### WHAT THE TASK ASKS
Isolate every line in the records below with "design" in it.

━━━━━━━━━━━━━━━━━━━━

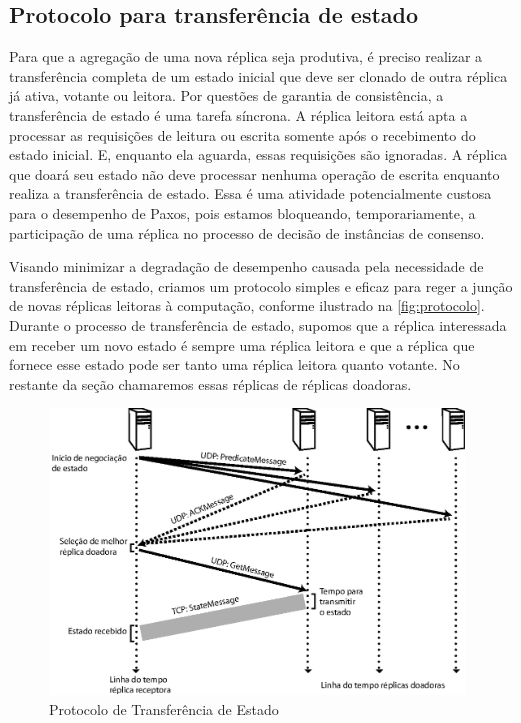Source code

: \subsection{Protocolo para transferência de estado}

Para que a agregação de uma nova réplica seja produtiva, é preciso realizar a
transferência completa de um estado inicial que deve ser clonado de outra réplica já
ativa, votante ou leitora. Por questões de garantia de consistência, a transferência de
estado é uma tarefa síncrona. A réplica leitora está apta a processar as requisições de
leitura ou escrita somente após o recebimento do estado inicial. E, enquanto ela aguarda,
essas requisições são ignoradas. A réplica que doará seu estado não deve processar nenhuma
operação de escrita enquanto realiza a transferência de estado. Essa é uma atividade
potencialmente custosa para o desempenho de Paxos, pois estamos bloqueando,
temporariamente, a participação de uma réplica no processo de decisão de instâncias de
consenso.

Visando minimizar a degradação de desempenho causada pela necessidade de transferência de
estado, criamos um protocolo simples e eficaz para reger a junção de novas réplicas
leitoras à computação, conforme ilustrado na \autoref{fig:protocolo}. Durante o processo
de transferência de estado, supomos que a réplica interessada em receber um novo estado é
sempre uma réplica leitora e que a réplica que fornece esse estado pode ser tanto uma
réplica leitora quanto votante. No restante da seção chamaremos essas réplicas de réplicas
doadoras.

\begin{figure}[ht]
  \centering
  \includegraphics[width=11cm]{conteudo/capitulos/figuras/transferencia_estado.eps}
  \caption{Protocolo de Transferência de Estado}
  \label{fig:protocolo}
\end{figure}

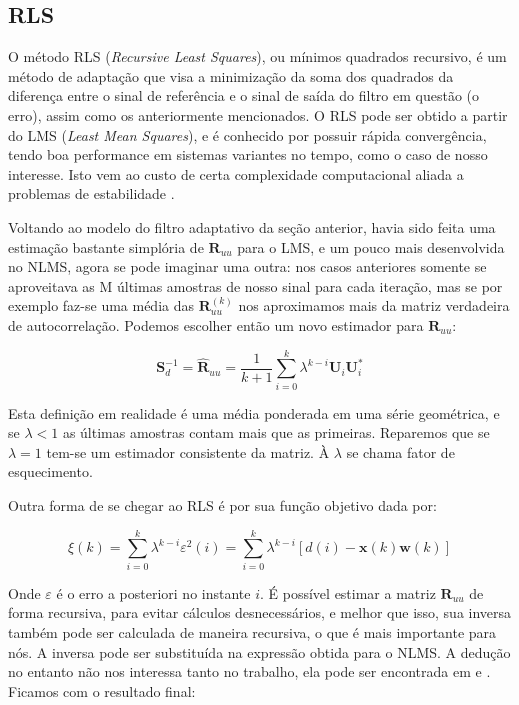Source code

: \subsection{RLS}

\indent O método RLS (\textit{Recursive Least Squares}), ou mínimos quadrados recursivo, é um método de adaptação que visa a minimização da soma dos quadrados da diferença entre o sinal de referência e o sinal de saída do filtro em questão (o erro), assim como os anteriormente mencionados. O RLS pode ser obtido a partir do LMS (\textit{Least Mean Squares}), e é conhecido por possuir rápida convergência, tendo boa performance em sistemas variantes no tempo, como o caso de nosso interesse. Isto vem ao custo de certa complexidade computacional aliada a problemas de estabilidade \cite{diniz1997adaptive}.

\indent Voltando ao modelo do filtro adaptativo da seção anterior, havia sido feita uma estimação bastante simplória de $\boldsymbol{R}_{uu}$ para o LMS, e um pouco mais desenvolvida no NLMS, agora se pode imaginar uma outra: nos casos anteriores somente se aproveitava as M últimas amostras de nosso sinal para cada iteração, mas se por exemplo faz-se uma média das $\boldsymbol{R}_{uu}^{(k)}$ nos aproximamos mais da matriz verdadeira de autocorrelação. Podemos escolher então um novo estimador para $\boldsymbol{R}_{uu}$:

\begin{equation}
\boldsymbol{S}_{d}^{-1}=\boldsymbol{\hat{R}}_{uu}=\frac{1}{k+1}\sum_{i=0}^{k}\lambda^{k-i}\boldsymbol{U}_i\boldsymbol{U}_i^*
\end{equation}

\indent Esta definição em realidade é uma média ponderada em uma série geométrica, e se $\lambda<1$ as últimas amostras contam mais que as primeiras. Reparemos que se $\lambda=1$ tem-se um estimador consistente da matriz. À $\lambda$ se chama fator de esquecimento.


\indent Outra forma de se chegar ao RLS é por sua função objetivo dada por:

\begin{equation}
\xi(k)=\sum_{i=0}^{k}\lambda^{k-i}\varepsilon^2(i)
=\sum_{i=0}^{k}\lambda^{k-i}[d(i)-\boldsymbol{x}(k) \boldsymbol{w}(k)]
\end{equation}

\indent Onde $\varepsilon$ é o erro a posteriori no instante $i$. É possível estimar a matriz $\boldsymbol{R}_{uu}$ de forma recursiva, para evitar cálculos desnecessários, e melhor que isso, sua inversa também pode ser calculada de maneira recursiva, o que é mais importante para nós. A inversa pode ser substituída na expressão obtida para o NLMS. A dedução no entanto não nos interessa tanto no trabalho, ela pode ser encontrada em \cite{haykin2005adaptive} e \cite{diniz1997adaptive}. Ficamos com o resultado final:

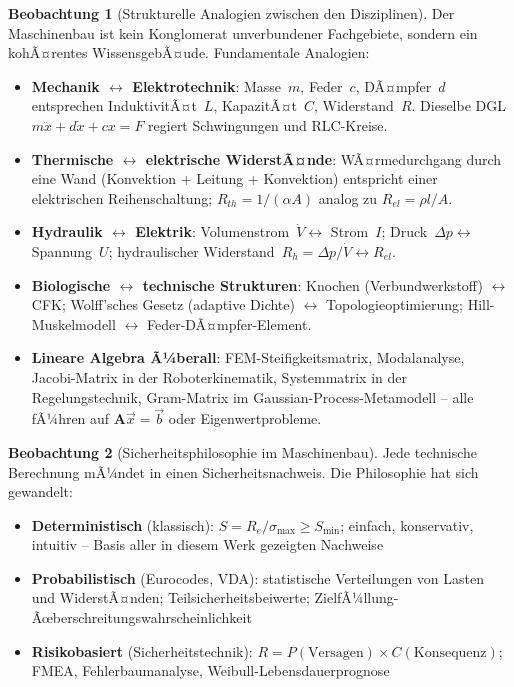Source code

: ﻿\documentclass[a4paper,12pt]{report}
\theoremstyle{definition}
\newtheorem{beobachtung}{Beobachtung}
\begin{document}
\begin{beobachtung}[Strukturelle Analogien zwischen den Disziplinen]
Der Maschinenbau ist kein Konglomerat unverbundener Fachgebiete,
sondern ein kohÃ¤rentes WissensgebÃ¤ude. Fundamentale Analogien:
\begin{itemize}
    \item[-] \textbf{Mechanik $\leftrightarrow$ Elektrotechnik}: Masse~$m$,
          Feder~$c$, DÃ¤mpfer~$d$ entsprechen InduktivitÃ¤t~$L$, KapazitÃ¤t~$C$,
          Widerstand~$R$. Dieselbe DGL $m\ddot{x}+d\dot{x}+cx = F$
          regiert Schwingungen und RLC-Kreise.
    \item[-] \textbf{Thermische $\leftrightarrow$ elektrische WiderstÃ¤nde}:
          WÃ¤rmedurchgang durch eine Wand (Konvektion + Leitung + Konvektion)
          entspricht einer elektrischen Reihenschaltung; $R_{th} = 1/(\alpha A)$
          analog zu $R_{el} = \rho l/A$.
    \item[-] \textbf{Hydraulik $\leftrightarrow$ Elektrik}: Volumenstrom~$\dot{V}
          \leftrightarrow$ Strom~$I$; Druck~$\Delta p \leftrightarrow$ Spannung~$U$;
          hydraulischer Widerstand~$R_h = \Delta p/\dot{V} \leftrightarrow R_{el}$.
    \item[-] \textbf{Biologische $\leftrightarrow$ technische Strukturen}:
          Knochen (Verbundwerkstoff) $\leftrightarrow$ CFK;
          Wolff'sches Gesetz (adaptive Dichte) $\leftrightarrow$ Topologieoptimierung;
          Hill-Muskelmodell $\leftrightarrow$ Feder-DÃ¤mpfer-Element.
    \item[-] \textbf{Lineare Algebra Ã¼berall}: FEM-Steifigkeitsmatrix, Modalanalyse,
          Jacobi-Matrix in der Roboterkinematik, Systemmatrix in der Regelungstechnik,
          Gram-Matrix im Gaussian-Process-Metamodell -- alle fÃ¼hren auf
          $\mathbf{A}\vec{x} = \vec{b}$ oder Eigenwertprobleme.
\end{itemize}
\end{beobachtung}

\begin{beobachtung}[Sicherheitsphilosophie im Maschinenbau]
Jede technische Berechnung mÃ¼ndet in einen Sicherheitsnachweis.
Die Philosophie hat sich gewandelt:
\begin{itemize}
    \item[-] \textbf{Deterministisch} (klassisch): $S = R_e/\sigma_{\max} \ge S_{\min}$;
          einfach, konservativ, intuitiv -- Basis aller in diesem Werk gezeigten Nachweise
    \item[-] \textbf{Probabilistisch} (Eurocodes, VDA): statistische Verteilungen von
          Lasten und WiderstÃ¤nden; Teilsicherheitsbeiwerte; ZielfÃ¼llung-Ãœberschreitungswahrscheinlichkeit
    \item[-] \textbf{Risikobasiert} (Sicherheitstechnik): $R = P(\text{Versagen}) \times C(\text{Konsequenz})$;
          FMEA, Fehlerbaumanalyse, Weibull-Lebensdauerprognose
\end{itemize}
\end{beobachtung}
\end{document}
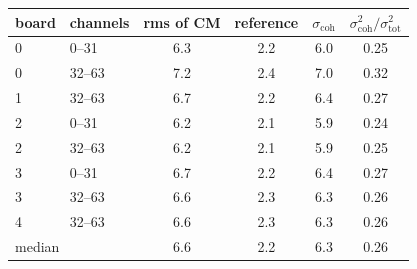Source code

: \begin{tabular}{llcccc}
\toprule
board & channels & rms of CM & reference & $\sigma_\mathrm{coh}$ & $\sigma_\mathrm{coh}^2/\sigma_\mathrm{tot}^2$ \\
\midrule
0 & 0--31 & 6.3 & 2.2 & 6.0 & 0.25 \\
0 & 32--63 & 7.2 & 2.4 & 7.0 & 0.32 \\
1 & 32--63 & 6.7 & 2.2 & 6.4 & 0.27 \\
2 & 0--31 & 6.2 & 2.1 & 5.9 & 0.24 \\
2 & 32--63 & 6.2 & 2.1 & 5.9 & 0.25 \\
3 & 0--31 & 6.7 & 2.2 & 6.4 & 0.27 \\
3 & 32--63 & 6.6 & 2.3 & 6.3 & 0.26 \\
4 & 32--63 & 6.6 & 2.3 & 6.3 & 0.26 \\
\midrule
\multicolumn{2}{l}{median} & 6.6 & 2.2 & 6.3 & 0.26 \\
\bottomrule
\end{tabular}
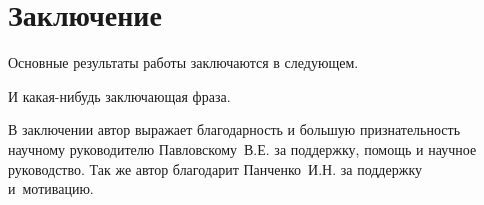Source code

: \chapter*{Заключение}						%


Основные результаты работы заключаются в следующем.

И какая-нибудь заключающая фраза.


В заключении автор выражает благодарность и большую признательность научному руководителю Павловскому~В.\:Е.
за поддержку, помощь и научное руководство. Так же автор благодарит Панченко~И.\:Н. за поддержку и~мотивацию.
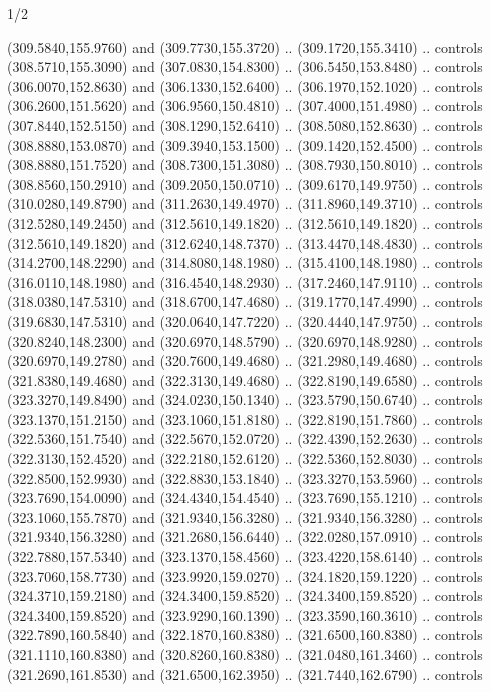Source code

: \begin{flagdescription}{1/2}
\begin{scope}[xshift=0.5\flaglength]
\begin{scope}[scale=0.004\flagwidth,xshift=-90mm,yshift=89mm]
\begin{scope}[y=0.80pt, x=0.80pt, yscale=-1, xscale=1, inner sep=0pt, outer sep=0pt]
  (309.5840,155.9760) and (309.7730,155.3720) .. (309.1720,155.3410) .. controls
  (308.5710,155.3090) and (307.0830,154.8300) .. (306.5450,153.8480) .. controls
  (306.0070,152.8630) and (306.1330,152.6400) .. (306.1970,152.1020) .. controls
  (306.2600,151.5620) and (306.9560,150.4810) .. (307.4000,151.4980) .. controls
  (307.8440,152.5150) and (308.1290,152.6410) .. (308.5080,152.8630) .. controls
  (308.8880,153.0870) and (309.3940,153.1500) .. (309.1420,152.4500) .. controls
  (308.8880,151.7520) and (308.7300,151.3080) .. (308.7930,150.8010) .. controls
  (308.8560,150.2910) and (309.2050,150.0710) .. (309.6170,149.9750) .. controls
  (310.0280,149.8790) and (311.2630,149.4970) .. (311.8960,149.3710) .. controls
  (312.5280,149.2450) and (312.5610,149.1820) .. (312.5610,149.1820) .. controls
  (312.5610,149.1820) and (312.6240,148.7370) .. (313.4470,148.4830) .. controls
  (314.2700,148.2290) and (314.8080,148.1980) .. (315.4100,148.1980) .. controls
  (316.0110,148.1980) and (316.4540,148.2930) .. (317.2460,147.9110) .. controls
  (318.0380,147.5310) and (318.6700,147.4680) .. (319.1770,147.4990) .. controls
  (319.6830,147.5310) and (320.0640,147.7220) .. (320.4440,147.9750) .. controls
  (320.8240,148.2300) and (320.6970,148.5790) .. (320.6970,148.9280) .. controls
  (320.6970,149.2780) and (320.7600,149.4680) .. (321.2980,149.4680) .. controls
  (321.8380,149.4680) and (322.3130,149.4680) .. (322.8190,149.6580) .. controls
  (323.3270,149.8490) and (324.0230,150.1340) .. (323.5790,150.6740) .. controls
  (323.1370,151.2150) and (323.1060,151.8180) .. (322.8190,151.7860) .. controls
  (322.5360,151.7540) and (322.5670,152.0720) .. (322.4390,152.2630) .. controls
  (322.3130,152.4520) and (322.2180,152.6120) .. (322.5360,152.8030) .. controls
  (322.8500,152.9930) and (322.8830,153.1840) .. (323.3270,153.5960) .. controls
  (323.7690,154.0090) and (324.4340,154.4540) .. (323.7690,155.1210) .. controls
  (323.1060,155.7870) and (321.9340,156.3280) .. (321.9340,156.3280) .. controls
  (321.9340,156.3280) and (321.2680,156.6440) .. (322.0280,157.0910) .. controls
  (322.7880,157.5340) and (323.1370,158.4560) .. (323.4220,158.6140) .. controls
  (323.7060,158.7730) and (323.9920,159.0270) .. (324.1820,159.1220) .. controls
  (324.3710,159.2180) and (324.3400,159.8520) .. (324.3400,159.8520) .. controls
  (324.3400,159.8520) and (323.9290,160.1390) .. (323.3590,160.3610) .. controls
  (322.7890,160.5840) and (322.1870,160.8380) .. (321.6500,160.8380) .. controls
  (321.1110,160.8380) and (320.8260,160.8380) .. (321.0480,161.3460) .. controls
  (321.2690,161.8530) and (321.6500,162.3950) .. (321.7440,162.6790) .. controls

\end{scope}
\end{scope}
\end{scope}
\end{flagdescription}
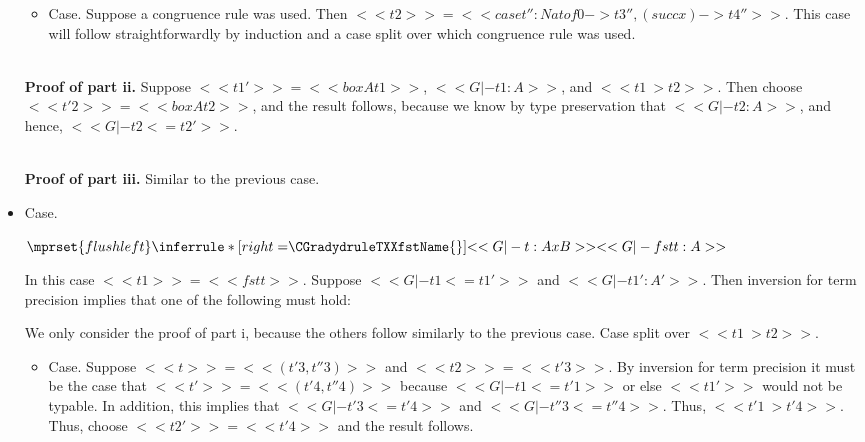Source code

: \begin{itemize}
\begin{itemize}
  \item[] Case.  Suppose a congruence rule was used.  Then $<<t2>> = <<case t'' : Nat of 0 -> t3'', (succ x) -> t4''>>$.
    This case will follow straightforwardly by induction and a case split over which congruence rule was used.    
  \end{itemize}

  \ \\
  \noindent
  \textbf{Proof of part ii.}  Suppose $<<t1'>> = <<box A t1>>$, $<<G |- t1 : A>>$, and $<<t1 ~> t2>>$.
  Then choose $<<t'2>> = <<box A t2>>$, and the result follows, because we know by type preservation
  that $<<G |- t2 : A>>$, and hence, $<<G |- t2 <= t2'>>$.

  \ \\
  \noindent
  \textbf{Proof of part iii.}  Similar to the previous case.  

\item[] Case.\ \\ 
  \begin{center}
    \begin{math}
      $$\mprset{flushleft}
      \inferrule* [right=$\CGradydruleTXXfstName{}$] {
        <<G |- t : A x B>>
      }{<<G |- fst t : A>>}
    \end{math}
  \end{center}
  In this case $<<t1>> = <<fst t>>$.  Suppose $<<G |- t1 <= t1'>>$ and $<<G |- t1' : A'>>$.
  Then inversion for term precision implies that one of the following must hold:

  We only consider the proof of part i, because the others follow similarly to
  the previous case. Case split over $<<t1 ~> t2>>$.
  \begin{itemize}
  \item[] Case. Suppose $<<t>> = <<(t'3,t''3)>>$ and $<<t2>> = <<t'3>>$.  By inversion for term precision it must be the case
    that $<<t'>> = <<(t'4,t''4)>>$ because $<<G |- t1 <= t'1>>$ or else $<<t1'>>$ would not be typable.  In addition,
    this implies that $<<G |- t'3 <= t'4>>$ and $<<G |- t''3 <= t''4>>$.
    Thus, $<<t'1 ~> t'4>>$. Thus, choose $<<t2'>> = <<t'4>>$ and the result follows.


\end{itemize}
\end{itemize}
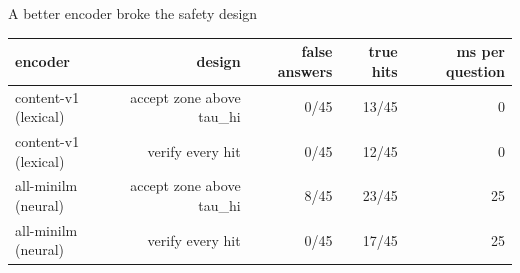 \documentclass[aspectratio=169]{beamer}
\begin{document}
\begin{frame}{A better encoder broke the safety design}
  \begin{center}
  \begin{tabular}{lrrrr}
    \toprule
    \textbf{encoder} & \textbf{design} & \textbf{false answers} & \textbf{true hits} & \textbf{ms per question} \\
    \midrule
      content-v1 (lexical) & accept zone above tau\_hi & 0/45 & 13/45 & 0 \\
      content-v1 (lexical) & verify every hit & 0/45 & 12/45 & 0 \\
      all-minilm (neural) & accept zone above tau\_hi & 8/45 & 23/45 & 25 \\
      all-minilm (neural) & verify every hit & 0/45 & 17/45 & 25 \\
    \bottomrule
  \end{tabular}
  \end{center}
\end{frame}
\end{document}
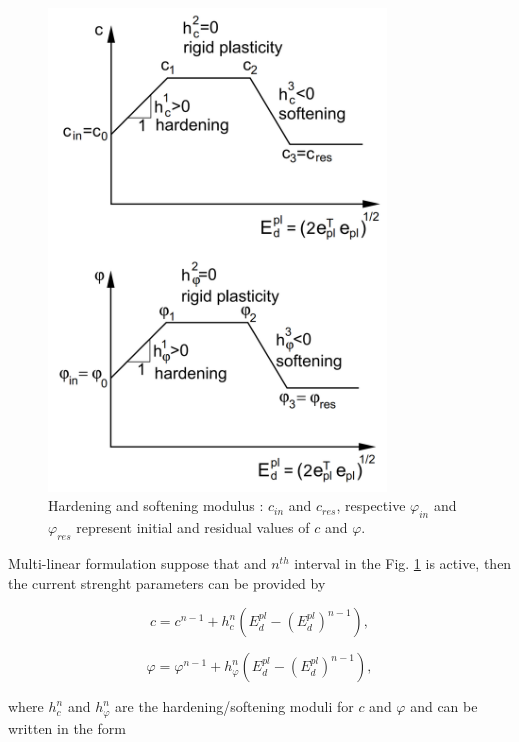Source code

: \begin{figure}[h!]
	\centering	
	\includegraphics[width=0.8\textwidth, angle=0]{obrazky/hardening_softening_modulus.png}
	\caption[Hardening and softening modulus]{Hardening and softening modulus \cite{geofem}: $c_{in}$ and $c_{res}$, respective $\varphi_{in}$ and $\varphi_{res}$ represent initial and residual values of $c$ and $\varphi$.} \label{obr:H}
\end{figure}
 
Multi-linear formulation suppose that and $n^{th}$ interval in the Fig. \ref{obr:H} is active, then the current strenght parameters can be provided by

\begin{equation}\label{eq:c}
	c = c^{n-1} + h_c^n \left( E_d^{pl} -(E_d^{pl})^{n-1} \right),
\end{equation}

\begin{equation}\label{eq:phi}
\varphi = \varphi^{n-1} + h_\varphi^n\left( E_d^{pl} - (E_d^{pl})^{n-1} \right),
\end{equation}

where $h_c^n$ and $h_\varphi^n$ are the hardening/softening moduli for $c$ and $\varphi$ and can be written in the form


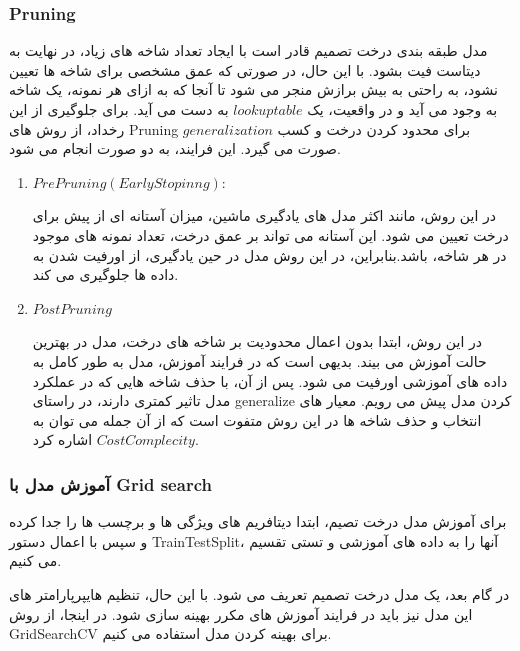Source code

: \documentclass{article}
\begin{document}
\subsubsection{Pruning}
مدل طبقه بندی درخت تصمیم قادر است با ایجاد تعداد شاخه های زیاد، در نهایت به دیتاست فیت بشود. با این حال، در صورتی که عمق مشخصی برای شاخه ها تعیین نشود، به راحتی به بیش برازش منجر می شود تا آنجا که به ازای هر نمونه، یک شاخه به وجود می آید و در واقعیت، یک $lookup table$ به دست می آید.
برای جلوگیری از این رخداد، از روش های Pruning برای محدود کردن درخت و کسب $generalization$ صورت می گیرد.
این فرایند، به دو صورت انجام می شود.
\begin{enumerate}
    \item $Pre Pruning (Early Stopinng)$: 

    در این روش، مانند اکثر مدل های یادگیری ماشین، میزان آستانه ای از پیش برای درخت تعیین می شود. این آستانه می تواند بر عمق درخت، تعداد نمونه های موجود در هر شاخه، باشد.بنابراین، در این روش مدل در حین یادگیری، از اورفیت شدن به داده ها جلوگیری می کند.

    \item $Post Pruning$

    در این روش، ابتدا بدون اعمال محدودیت بر شاخه های درخت، مدل در بهترین حالت آموزش می بیند. بدیهی است که در  فرایند آموزش، مدل به طور کامل به داده های آموزشی اورفیت می شود. پس از آن، با حذف شاخه هایی که در عملکرد مدل تاثیر کمتری دارند، در راستای generalize کردن مدل پیش می رویم. معیار های انتخاب و حذف شاخه ها در این روش متفوت است که از آن جمله می توان به  $Cost Complecity$ اشاره کرد.
    
\end{enumerate}

\subsubsection{آموزش مدل با Grid search}
برای آموزش مدل درخت تصیم، ابتدا دیتافریم های ویژگی ها و برچسب ها را جدا کرده و سپس با اعمال دستور TrainTestSplit، آنها را به داده های آموزشی و تستی تقسیم می کنیم. 

در گام بعد، یک مدل درخت تصمیم تعریف می شود. با این حال، تنظیم هایپرپارامتر های این مدل نیز باید در فرایند آموزش های مکرر بهینه سازی شود. در اینجا، از روش GridSearchCV برای بهینه کردن مدل استفاده می کنیم.
\end{document}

━━━━━━━━━━━━━━━━━━━━

### ANSWER SECTION
\begin{frame}{A better encoder broke the safety design}
    \textbf{encoder} & \textbf{design} & \textbf{false answers} & \textbf{true hits} & \textbf{ms per question} \\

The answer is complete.